→ Stored data
----------

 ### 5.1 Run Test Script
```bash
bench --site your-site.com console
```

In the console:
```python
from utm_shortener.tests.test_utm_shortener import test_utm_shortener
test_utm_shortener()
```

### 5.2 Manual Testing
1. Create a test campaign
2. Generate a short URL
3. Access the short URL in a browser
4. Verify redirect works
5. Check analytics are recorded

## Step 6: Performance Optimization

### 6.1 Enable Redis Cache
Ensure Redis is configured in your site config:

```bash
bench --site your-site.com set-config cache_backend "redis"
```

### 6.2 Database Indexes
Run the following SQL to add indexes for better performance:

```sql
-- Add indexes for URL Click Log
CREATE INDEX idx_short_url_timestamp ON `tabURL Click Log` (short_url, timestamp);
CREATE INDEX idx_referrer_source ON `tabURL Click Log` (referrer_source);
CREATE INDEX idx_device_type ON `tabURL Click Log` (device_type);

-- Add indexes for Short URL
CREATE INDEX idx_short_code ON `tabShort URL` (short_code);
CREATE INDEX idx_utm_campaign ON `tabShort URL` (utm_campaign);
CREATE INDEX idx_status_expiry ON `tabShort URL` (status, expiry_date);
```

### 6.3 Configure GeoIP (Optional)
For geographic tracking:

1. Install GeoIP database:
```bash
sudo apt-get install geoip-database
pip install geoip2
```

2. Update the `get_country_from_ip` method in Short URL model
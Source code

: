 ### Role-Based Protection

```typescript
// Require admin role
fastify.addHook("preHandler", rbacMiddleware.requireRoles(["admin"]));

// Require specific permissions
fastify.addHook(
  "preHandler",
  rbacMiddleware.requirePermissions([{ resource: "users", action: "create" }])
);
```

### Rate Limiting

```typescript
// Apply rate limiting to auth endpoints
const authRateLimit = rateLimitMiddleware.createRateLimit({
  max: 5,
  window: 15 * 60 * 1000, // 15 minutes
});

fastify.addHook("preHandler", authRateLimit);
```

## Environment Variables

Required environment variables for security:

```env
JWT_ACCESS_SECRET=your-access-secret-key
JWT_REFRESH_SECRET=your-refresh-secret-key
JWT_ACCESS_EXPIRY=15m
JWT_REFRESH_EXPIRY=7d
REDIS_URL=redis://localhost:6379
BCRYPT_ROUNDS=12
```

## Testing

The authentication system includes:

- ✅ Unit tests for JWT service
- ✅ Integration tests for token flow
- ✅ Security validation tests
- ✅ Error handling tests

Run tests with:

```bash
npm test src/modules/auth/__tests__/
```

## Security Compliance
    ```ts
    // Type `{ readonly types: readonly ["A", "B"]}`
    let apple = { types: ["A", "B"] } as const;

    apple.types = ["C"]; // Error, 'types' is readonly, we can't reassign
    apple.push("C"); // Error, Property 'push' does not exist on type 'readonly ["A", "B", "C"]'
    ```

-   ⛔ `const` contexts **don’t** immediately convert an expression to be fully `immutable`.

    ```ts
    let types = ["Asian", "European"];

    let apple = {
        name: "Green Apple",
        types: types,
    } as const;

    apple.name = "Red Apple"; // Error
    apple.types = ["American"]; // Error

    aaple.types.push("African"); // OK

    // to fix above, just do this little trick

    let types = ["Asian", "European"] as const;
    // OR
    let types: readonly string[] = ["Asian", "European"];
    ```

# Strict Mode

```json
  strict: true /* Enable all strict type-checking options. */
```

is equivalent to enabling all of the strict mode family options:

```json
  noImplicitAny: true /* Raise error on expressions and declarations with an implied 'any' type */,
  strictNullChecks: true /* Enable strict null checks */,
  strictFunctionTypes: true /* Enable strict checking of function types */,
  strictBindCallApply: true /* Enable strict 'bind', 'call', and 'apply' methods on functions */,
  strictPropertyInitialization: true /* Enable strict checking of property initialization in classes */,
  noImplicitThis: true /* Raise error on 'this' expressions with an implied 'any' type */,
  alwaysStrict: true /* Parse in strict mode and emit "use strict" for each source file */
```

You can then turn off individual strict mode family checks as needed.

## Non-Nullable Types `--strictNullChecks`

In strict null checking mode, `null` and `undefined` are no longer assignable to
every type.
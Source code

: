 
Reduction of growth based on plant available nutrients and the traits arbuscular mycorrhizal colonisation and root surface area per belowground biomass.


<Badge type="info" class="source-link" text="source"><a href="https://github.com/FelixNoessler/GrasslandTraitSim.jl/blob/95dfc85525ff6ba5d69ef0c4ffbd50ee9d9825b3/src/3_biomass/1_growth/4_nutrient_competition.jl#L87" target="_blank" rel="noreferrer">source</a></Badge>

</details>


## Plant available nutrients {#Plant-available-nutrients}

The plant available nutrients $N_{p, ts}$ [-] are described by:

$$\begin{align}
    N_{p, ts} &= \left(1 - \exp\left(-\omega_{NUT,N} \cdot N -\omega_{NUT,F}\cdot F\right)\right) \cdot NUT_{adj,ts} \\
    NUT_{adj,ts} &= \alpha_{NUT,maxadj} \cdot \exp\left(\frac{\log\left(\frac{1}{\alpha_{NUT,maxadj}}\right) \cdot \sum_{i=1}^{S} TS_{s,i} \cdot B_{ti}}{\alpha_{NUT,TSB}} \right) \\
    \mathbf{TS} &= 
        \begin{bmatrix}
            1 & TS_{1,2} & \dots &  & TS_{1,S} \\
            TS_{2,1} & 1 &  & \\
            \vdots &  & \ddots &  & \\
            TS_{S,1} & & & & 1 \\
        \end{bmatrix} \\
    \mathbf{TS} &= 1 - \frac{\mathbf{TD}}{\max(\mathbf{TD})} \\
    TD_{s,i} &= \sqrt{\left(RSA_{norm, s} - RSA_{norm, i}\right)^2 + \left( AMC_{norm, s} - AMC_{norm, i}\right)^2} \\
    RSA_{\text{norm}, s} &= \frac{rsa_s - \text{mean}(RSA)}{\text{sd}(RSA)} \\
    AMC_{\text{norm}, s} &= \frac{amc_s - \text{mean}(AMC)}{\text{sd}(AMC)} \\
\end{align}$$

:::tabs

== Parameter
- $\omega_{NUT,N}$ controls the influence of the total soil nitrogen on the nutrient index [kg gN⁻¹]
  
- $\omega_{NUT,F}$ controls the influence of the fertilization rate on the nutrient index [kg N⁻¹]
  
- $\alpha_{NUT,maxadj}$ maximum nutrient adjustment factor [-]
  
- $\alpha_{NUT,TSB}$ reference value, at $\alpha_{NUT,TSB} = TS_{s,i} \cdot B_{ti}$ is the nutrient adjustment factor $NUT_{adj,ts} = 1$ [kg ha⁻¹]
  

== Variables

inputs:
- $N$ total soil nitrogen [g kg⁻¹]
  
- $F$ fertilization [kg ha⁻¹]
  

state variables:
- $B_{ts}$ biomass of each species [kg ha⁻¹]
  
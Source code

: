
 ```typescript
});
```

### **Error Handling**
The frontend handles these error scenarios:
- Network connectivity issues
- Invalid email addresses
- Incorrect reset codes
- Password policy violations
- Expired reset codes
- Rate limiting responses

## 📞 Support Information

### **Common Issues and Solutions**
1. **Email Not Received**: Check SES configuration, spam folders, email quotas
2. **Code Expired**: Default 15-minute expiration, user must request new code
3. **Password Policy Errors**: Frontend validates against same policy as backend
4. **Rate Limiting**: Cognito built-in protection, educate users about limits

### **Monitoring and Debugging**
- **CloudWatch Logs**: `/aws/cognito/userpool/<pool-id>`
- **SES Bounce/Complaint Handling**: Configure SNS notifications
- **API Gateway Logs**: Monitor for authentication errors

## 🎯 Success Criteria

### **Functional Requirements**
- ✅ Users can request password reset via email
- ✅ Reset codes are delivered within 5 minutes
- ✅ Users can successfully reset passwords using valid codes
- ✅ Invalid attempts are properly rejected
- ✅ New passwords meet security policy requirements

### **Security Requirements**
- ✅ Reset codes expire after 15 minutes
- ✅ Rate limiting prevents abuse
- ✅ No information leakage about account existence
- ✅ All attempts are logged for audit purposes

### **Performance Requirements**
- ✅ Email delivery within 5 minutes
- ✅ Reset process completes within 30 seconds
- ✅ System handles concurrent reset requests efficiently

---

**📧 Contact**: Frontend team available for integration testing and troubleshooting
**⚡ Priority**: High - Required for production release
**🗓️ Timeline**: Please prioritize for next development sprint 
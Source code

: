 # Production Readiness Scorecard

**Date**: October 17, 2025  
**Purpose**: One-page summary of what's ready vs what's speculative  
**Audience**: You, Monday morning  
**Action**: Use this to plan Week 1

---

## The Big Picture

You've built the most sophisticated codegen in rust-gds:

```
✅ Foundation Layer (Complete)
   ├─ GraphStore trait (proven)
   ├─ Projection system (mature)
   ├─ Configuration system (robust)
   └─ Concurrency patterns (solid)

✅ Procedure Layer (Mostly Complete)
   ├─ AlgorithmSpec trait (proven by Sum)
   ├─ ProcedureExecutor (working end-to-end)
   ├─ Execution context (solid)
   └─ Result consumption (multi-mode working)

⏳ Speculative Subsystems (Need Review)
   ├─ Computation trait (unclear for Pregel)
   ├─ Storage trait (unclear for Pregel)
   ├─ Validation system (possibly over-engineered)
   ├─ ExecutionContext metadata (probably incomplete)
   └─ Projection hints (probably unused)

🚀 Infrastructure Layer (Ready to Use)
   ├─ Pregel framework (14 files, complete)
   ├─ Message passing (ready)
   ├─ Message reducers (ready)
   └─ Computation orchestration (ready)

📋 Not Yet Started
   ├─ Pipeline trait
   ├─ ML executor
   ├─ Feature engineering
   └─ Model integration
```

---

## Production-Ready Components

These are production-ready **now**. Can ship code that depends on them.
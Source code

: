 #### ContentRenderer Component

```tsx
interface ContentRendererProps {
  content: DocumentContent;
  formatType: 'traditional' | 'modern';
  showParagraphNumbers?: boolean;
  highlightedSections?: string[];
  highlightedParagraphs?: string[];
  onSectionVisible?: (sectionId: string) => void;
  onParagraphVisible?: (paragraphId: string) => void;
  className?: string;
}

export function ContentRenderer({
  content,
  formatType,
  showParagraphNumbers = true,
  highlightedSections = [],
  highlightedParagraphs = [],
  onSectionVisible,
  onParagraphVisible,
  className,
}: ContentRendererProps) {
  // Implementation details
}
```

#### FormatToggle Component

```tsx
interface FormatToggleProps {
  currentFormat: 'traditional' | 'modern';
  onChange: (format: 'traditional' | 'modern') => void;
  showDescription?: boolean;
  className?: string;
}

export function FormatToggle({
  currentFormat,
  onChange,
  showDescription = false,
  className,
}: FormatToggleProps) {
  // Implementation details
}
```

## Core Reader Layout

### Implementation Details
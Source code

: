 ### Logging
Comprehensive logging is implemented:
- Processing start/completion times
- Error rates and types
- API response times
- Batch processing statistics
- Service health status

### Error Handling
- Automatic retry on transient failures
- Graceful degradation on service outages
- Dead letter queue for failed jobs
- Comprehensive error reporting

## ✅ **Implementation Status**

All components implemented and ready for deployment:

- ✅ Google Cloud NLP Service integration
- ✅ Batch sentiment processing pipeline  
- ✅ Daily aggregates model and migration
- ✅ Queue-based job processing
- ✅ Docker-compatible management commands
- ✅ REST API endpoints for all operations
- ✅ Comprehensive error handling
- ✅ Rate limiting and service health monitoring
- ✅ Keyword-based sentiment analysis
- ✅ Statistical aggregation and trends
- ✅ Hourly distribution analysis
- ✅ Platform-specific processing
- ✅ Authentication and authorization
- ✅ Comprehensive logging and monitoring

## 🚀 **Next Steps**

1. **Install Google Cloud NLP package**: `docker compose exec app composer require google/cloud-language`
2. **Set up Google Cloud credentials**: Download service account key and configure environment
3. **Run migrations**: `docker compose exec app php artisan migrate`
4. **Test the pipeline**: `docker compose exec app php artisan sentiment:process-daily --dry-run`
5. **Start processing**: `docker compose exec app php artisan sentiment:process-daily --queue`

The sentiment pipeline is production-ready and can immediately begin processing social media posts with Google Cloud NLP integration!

----------

→ What you should do
Determine the number of lines in the data above that include the word "FormatToggleProps", then answer with that number alone.

→ Worked solution
2